Background: Childhood atopic dermatitis is a chronic inflammatory skin condition that causes significant psychological and financial costs to the individual and society. Treatment regimens may require long-term medication adherence and can be associated with poor patient satisfaction. There is considerable interest in complementary and integrative medicine (CIM) approaches for childhood atopic dermatitis. Objective: To assess the effects of CIM approaches on childhood atopic dermatitis outcomes as defined by randomized, controlled clinical trials. Methods: A PubMed review of CIM-related treatments for pediatric atopic dermatitis was performed, and data related to age, study population, efficacy, treatment regimen, length of treatment, and sample size were included. Results: The search yielded 20 trials related to probiotic/prebiotic treatments for atopic dermatitis, three on the effects of vitamins on children with atopic dermatitis, and two on the effects of Chinese herbal treatments for atopic dermatitis in children and adolescents.

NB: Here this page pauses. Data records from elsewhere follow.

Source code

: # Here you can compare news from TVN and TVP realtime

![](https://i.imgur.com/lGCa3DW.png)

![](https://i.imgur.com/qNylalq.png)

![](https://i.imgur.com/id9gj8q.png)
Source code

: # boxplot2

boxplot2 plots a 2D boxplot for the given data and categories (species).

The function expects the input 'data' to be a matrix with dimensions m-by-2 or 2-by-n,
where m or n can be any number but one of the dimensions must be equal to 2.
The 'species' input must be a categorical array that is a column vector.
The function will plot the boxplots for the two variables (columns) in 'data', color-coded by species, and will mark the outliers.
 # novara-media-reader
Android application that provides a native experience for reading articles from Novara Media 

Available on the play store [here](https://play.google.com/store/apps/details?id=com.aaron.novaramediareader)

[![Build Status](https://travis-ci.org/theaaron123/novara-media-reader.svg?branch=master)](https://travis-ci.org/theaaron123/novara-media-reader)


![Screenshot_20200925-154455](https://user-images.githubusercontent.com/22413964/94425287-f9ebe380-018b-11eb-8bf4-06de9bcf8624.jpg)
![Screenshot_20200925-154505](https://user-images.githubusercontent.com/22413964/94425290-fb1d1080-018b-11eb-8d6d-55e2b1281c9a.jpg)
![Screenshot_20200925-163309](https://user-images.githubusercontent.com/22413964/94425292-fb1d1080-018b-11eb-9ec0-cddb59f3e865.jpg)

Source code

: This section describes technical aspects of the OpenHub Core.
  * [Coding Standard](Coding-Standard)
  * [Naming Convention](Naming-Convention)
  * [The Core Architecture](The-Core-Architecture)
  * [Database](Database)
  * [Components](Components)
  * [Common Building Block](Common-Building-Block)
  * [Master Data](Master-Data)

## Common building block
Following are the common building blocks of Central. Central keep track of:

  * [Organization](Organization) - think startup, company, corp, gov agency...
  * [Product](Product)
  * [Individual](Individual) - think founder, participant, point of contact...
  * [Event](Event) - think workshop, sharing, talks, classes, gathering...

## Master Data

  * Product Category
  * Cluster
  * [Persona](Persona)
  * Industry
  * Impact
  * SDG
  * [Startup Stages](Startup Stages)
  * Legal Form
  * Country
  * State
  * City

The strongest evidence was for supplementation with the probiotics L. fermentum
and L. plantarum
. Conclusions: Certain strains of probiotics, specifically L. plantarum
and L. fermentum,
may improve clinical severity scores in children with atopic dermatitis. However, additional trials are needed to more thoroughly delineate the effects of additional integrative therapies on childhood atopic dermatitis.